改訂新版 世界大百科事典 「赤峰」の意味・わかりやすい解説
赤峰 (せきほう)
Chì fēng
中国,内モンゴル自治区南東部の市。人口115万(2000)。北東の英金河畔に赤褐色の山があることからその名がある。モンゴル名ウラン・ハダUlaan Had(赤い山)。古くから,満州,モンゴル,中国本土の諸地方を結ぶ交通要地で,三国時代には烏桓(うがん),鮮卑,隋・唐代には契丹など諸民族の拠点となったが,18世紀初め清朝の支配下に入り,以後しだいに漢族居住者が増加,1778年(乾隆43),はじめて赤峰という漢名の県が設置された。今日でも東北地方,北京,錦州などの渤海湾岸の諸都市をつなぐ鉄道,自動車道路の要地である。解放後,付近に鉄鉱石などの地下資源が開発されているほか,周辺地域の畜産物による毛紡織や皮革工業,さらに製薬工業などもみられるようになった。

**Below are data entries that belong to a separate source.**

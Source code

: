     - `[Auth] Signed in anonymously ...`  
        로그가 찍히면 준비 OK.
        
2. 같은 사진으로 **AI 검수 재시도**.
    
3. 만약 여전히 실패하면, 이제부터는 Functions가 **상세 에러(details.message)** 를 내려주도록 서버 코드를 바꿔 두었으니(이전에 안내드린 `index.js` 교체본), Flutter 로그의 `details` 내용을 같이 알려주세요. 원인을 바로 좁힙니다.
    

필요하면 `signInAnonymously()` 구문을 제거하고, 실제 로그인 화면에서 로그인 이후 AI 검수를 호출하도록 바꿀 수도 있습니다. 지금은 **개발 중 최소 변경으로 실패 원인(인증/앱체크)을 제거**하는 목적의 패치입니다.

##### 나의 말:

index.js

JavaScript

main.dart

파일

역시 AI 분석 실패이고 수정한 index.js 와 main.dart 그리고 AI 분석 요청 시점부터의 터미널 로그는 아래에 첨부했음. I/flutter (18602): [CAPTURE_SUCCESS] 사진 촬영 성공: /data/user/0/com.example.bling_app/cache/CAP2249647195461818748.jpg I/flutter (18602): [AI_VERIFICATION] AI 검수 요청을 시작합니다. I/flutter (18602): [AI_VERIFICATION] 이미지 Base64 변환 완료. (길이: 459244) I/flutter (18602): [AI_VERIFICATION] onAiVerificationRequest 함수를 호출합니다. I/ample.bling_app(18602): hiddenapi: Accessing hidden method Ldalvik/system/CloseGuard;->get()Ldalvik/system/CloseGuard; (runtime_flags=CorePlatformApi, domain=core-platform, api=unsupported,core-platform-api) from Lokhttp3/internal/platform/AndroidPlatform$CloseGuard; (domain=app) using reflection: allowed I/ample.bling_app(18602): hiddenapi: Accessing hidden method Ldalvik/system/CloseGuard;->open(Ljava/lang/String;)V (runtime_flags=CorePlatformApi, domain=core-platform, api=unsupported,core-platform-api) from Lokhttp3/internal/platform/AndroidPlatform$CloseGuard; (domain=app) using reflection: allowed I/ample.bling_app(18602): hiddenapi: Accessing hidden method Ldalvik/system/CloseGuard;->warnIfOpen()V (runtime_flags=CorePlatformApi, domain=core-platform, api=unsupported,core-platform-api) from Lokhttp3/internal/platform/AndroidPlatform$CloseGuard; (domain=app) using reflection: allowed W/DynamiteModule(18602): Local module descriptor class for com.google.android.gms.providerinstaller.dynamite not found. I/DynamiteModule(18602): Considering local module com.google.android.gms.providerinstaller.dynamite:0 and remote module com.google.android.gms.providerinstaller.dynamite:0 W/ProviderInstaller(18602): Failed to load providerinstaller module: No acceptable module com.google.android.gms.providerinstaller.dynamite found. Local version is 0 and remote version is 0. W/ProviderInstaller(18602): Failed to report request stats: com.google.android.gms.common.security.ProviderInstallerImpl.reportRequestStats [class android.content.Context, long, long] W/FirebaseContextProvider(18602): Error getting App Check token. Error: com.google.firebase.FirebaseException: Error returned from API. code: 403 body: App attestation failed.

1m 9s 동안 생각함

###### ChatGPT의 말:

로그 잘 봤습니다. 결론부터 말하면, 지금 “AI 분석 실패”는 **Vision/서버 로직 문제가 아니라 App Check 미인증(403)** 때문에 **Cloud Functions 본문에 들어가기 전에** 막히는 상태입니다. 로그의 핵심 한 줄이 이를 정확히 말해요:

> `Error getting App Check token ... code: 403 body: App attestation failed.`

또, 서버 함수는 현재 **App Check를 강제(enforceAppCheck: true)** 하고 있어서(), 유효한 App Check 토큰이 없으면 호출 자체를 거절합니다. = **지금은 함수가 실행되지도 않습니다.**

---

執筆者:小野 菊雄 赤峰市付近には新石器時代から青銅器時代にかけての遺跡があって発掘されている。その代表的な遺跡に紅山後,夏家店,薬王廟などがある(夏家店遺跡)。赤峰付近の遺跡は,1908年鳥居竜蔵の踏査以来,その存在は古くから知られていた。35年東亜考古学会の浜田耕作らが紅山後を調査し,また56年には呂遵諤,裴文中らが紅山後の北大溝と紅山前を調査した。紅山後は赤峰市の東北6km,英金河畔にある高さ200mの紅山と呼ばれる花コウ岩の丘陵の東麓一帯にある黄土台地で,第1次文化の住地,第2次文化の住地と墓が発見された。第1次文化は紅山文化と呼ばれ,彩陶,粗陶,石斧,石庖丁,石犂,石鏃,細石器を伴い,黄河流域の仰韶文化の影響を受けている。赤褐色磨研壺,鬲(れき),鉢,環状石斧,袋穂状青銅斧の鋳型などを出す第2次文化の住地は,夏家店下層文化に属し殷代に並行する。紅陶の鬲,壺,鉢,有孔石斧,骨錐,銅鏃,銅釦(どうこう)(ボタン),銅鐶,小玉,棗玉(なつめだま)などの副葬品を伴う花コウ岩の板石を組み合わせた多数の箱式石棺墓からなる第2次文化の墓地は,夏家店上層文化に属し春秋戦国時代に相当する。北大溝は青銅器文化に属し戦国時代以前のもの。紅山南麓の紅山前にはそれぞれ紅山文化と戦国時代・漢代の遺物を出す地点がある。夏家店は下層文化が殷代に,上層文化は周代に並行する。薬王廟は夏家店下層文化に一致する。このほか赤峰北西9kmに西水泉遺跡があり,紅山文化の方形の竪穴式住居址が発見されている。